## What is needed
You are asked to write out the full listing exactly as it stands.

## Study material
══════════════════════════════
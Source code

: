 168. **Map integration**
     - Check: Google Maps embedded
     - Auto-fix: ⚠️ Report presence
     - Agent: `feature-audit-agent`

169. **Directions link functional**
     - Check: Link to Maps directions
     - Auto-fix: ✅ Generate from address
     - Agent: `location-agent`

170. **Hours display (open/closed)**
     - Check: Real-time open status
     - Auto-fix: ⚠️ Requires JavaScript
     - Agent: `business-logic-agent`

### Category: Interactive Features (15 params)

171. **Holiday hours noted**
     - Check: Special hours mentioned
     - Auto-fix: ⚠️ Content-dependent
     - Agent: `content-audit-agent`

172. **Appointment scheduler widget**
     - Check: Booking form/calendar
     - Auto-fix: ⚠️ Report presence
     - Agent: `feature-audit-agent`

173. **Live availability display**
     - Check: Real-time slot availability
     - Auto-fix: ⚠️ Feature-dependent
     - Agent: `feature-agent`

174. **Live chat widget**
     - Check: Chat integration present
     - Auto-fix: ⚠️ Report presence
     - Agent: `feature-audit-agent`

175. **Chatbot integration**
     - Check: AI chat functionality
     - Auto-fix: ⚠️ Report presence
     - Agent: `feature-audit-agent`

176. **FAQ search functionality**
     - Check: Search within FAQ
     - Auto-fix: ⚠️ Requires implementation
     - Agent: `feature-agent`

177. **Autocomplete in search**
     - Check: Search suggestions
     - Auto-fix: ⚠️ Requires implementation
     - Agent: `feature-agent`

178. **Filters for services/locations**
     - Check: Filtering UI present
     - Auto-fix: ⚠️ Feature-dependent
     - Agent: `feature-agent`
══════════════════════════════
## Answer to the exercise
Source code

: 168. **Map integration**
     - Check: Google Maps embedded
     - Auto-fix: ⚠️ Report presence
     - Agent: `feature-audit-agent`

169. **Directions link functional**
     - Check: Link to Maps directions
     - Auto-fix: ✅ Generate from address
     - Agent: `location-agent`

170. **Hours display (open/closed)**
     - Check: Real-time open status
     - Auto-fix: ⚠️ Requires JavaScript
     - Agent: `business-logic-agent`

### Category: Interactive Features (15 params)

171. **Holiday hours noted**
     - Check: Special hours mentioned
     - Auto-fix: ⚠️ Content-dependent
     - Agent: `content-audit-agent`

172. **Appointment scheduler widget**
     - Check: Booking form/calendar
     - Auto-fix: ⚠️ Report presence
     - Agent: `feature-audit-agent`

173. **Live availability display**
     - Check: Real-time slot availability
     - Auto-fix: ⚠️ Feature-dependent
     - Agent: `feature-agent`

174. **Live chat widget**
     - Check: Chat integration present
     - Auto-fix: ⚠️ Report presence
     - Agent: `feature-audit-agent`

175. **Chatbot integration**
     - Check: AI chat functionality
     - Auto-fix: ⚠️ Report presence
     - Agent: `feature-audit-agent`

176. **FAQ search functionality**
     - Check: Search within FAQ
     - Auto-fix: ⚠️ Requires implementation
     - Agent: `feature-agent`

177. **Autocomplete in search**
     - Check: Search suggestions
     - Auto-fix: ⚠️ Requires implementation
     - Agent: `feature-agent`

178. **Filters for services/locations**
     - Check: Filtering UI present
     - Auto-fix: ⚠️ Feature-dependent
     - Agent: `feature-agent`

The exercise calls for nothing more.